What Divorce Lawyers Can and Can Not Do

Imagine that you made lots of money selling a service that most of your best customers didn’t need or were better off not purchasing. That’s the situation facing many divorce attorneys.
Divorce lawyers are generally prohibited from taking a case on a contingency or percentage basis. Thus, they either charge flat fees for simple uncontested divorces or charge by the hour. This means that their most lucrative and profitable cases are the ones in which they bill the most time. Those are the cases where the spouses fight tooth and nail over every detail. Divorce lawyers can be helpful if not essential. For example, if you have good reason to suspect that your spouse is hiding assets or your marriage was physically or emotionally abusive, an experienced lawyer can help even the playing field and deter the other side from playing games. But what most divorce lawyers don’t tell you is that the divorce process is fairly straightforward. The forms for most people are detailed but not that complicated. Compute programs have so simplified the divorce process that in some states a majority of people handle the divorce themselves without the involvement of lawyers. Divorce isn’t technically hard. In fact, it may be too easy in one respect. Once the divorce lawsuit
gets started, it tends to take on a life and momentum of its own. One step leads to another; one spouse’s deadline triggers a deadline for the other spouse. T
he hard part about divorce is the emotional aspect. It’s easy to allocate who, for example, gets a prized wedding gift. It requires a box on a form to be checked or an item to be added to a list. But untangling your emotions and focusing on what’s important? That’s the hard part. And however hard it is to divide or allocate possessions, they are just things. Decisions about children are emotionally much more difficult.
Lawyers have taken some steps to make divorce less emotionally damaging. The last decade has seen the growth of collaborative divorce and divorce mediation services. These approaches can be extremely useful, especially if you and your spouse are getting along well enough to communicate and exchange information.
But even these innovative and helpful services don’t fully prepare you for the emotional aspects of divorce.
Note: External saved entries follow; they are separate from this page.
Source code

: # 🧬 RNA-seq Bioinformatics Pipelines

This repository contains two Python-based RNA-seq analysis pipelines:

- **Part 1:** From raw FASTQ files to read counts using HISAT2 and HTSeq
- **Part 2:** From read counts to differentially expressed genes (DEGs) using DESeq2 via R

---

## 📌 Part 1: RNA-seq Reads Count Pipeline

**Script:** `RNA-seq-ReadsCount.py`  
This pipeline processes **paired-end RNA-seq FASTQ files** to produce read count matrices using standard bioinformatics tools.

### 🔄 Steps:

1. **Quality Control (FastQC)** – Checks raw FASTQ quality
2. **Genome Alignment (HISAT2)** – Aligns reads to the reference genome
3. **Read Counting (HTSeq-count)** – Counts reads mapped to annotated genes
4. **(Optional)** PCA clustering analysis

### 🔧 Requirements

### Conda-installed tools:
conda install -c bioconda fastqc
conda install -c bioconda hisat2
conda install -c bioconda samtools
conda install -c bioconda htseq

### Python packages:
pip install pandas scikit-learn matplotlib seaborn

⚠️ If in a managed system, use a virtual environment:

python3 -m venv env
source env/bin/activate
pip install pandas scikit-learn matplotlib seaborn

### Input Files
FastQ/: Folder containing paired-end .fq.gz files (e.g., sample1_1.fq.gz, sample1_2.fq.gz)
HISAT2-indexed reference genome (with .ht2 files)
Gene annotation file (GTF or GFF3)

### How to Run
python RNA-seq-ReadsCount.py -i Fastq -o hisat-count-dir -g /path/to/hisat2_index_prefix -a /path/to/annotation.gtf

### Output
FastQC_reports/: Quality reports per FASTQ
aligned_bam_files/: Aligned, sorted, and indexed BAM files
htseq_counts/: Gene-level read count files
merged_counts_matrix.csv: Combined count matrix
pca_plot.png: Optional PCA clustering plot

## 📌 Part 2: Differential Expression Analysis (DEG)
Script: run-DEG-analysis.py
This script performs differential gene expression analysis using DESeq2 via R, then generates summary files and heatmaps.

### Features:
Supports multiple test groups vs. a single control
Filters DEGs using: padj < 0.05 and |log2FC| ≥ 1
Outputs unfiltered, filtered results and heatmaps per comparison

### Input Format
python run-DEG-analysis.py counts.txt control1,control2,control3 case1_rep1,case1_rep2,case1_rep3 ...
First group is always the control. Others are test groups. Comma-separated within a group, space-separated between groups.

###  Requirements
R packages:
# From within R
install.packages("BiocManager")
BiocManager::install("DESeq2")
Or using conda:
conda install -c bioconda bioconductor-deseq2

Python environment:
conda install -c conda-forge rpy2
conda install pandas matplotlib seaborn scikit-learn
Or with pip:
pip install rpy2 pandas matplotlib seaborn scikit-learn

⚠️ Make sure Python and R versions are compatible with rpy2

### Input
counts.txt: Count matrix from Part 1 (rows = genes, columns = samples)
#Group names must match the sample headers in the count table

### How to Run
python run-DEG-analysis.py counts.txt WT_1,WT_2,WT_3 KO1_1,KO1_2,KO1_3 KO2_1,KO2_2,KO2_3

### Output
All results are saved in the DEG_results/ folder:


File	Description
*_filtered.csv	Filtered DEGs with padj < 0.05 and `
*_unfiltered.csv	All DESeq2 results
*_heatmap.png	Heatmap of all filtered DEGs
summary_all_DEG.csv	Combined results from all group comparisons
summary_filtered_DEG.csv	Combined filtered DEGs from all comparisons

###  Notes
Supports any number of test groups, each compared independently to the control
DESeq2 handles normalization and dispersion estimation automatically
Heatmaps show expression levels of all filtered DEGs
The most important decisions and issues often take place before you contact a divorce lawyer. Are you absolutely sure you want to get divorced? If you are, what kind of person are you going to be during and after the divorce? Are you going to be petty or vengeful or supportive and cooperative? Paying your lawyer a large flat fee or hundreds of dollars won’t make you feel better in the long run. It won’t satisfy your desire for retribution or to get back at the person you chose to marry. When thinking about divorce or what kind of divorce lawyer you may need, focus in establishing your emotional support system. Friends and family can help you focus on what is truly hard and important about divorce. A lawyer may be part of your support system, but recognize that many lawyers and the divorce process aren't well suited to address the all-important emotional issues.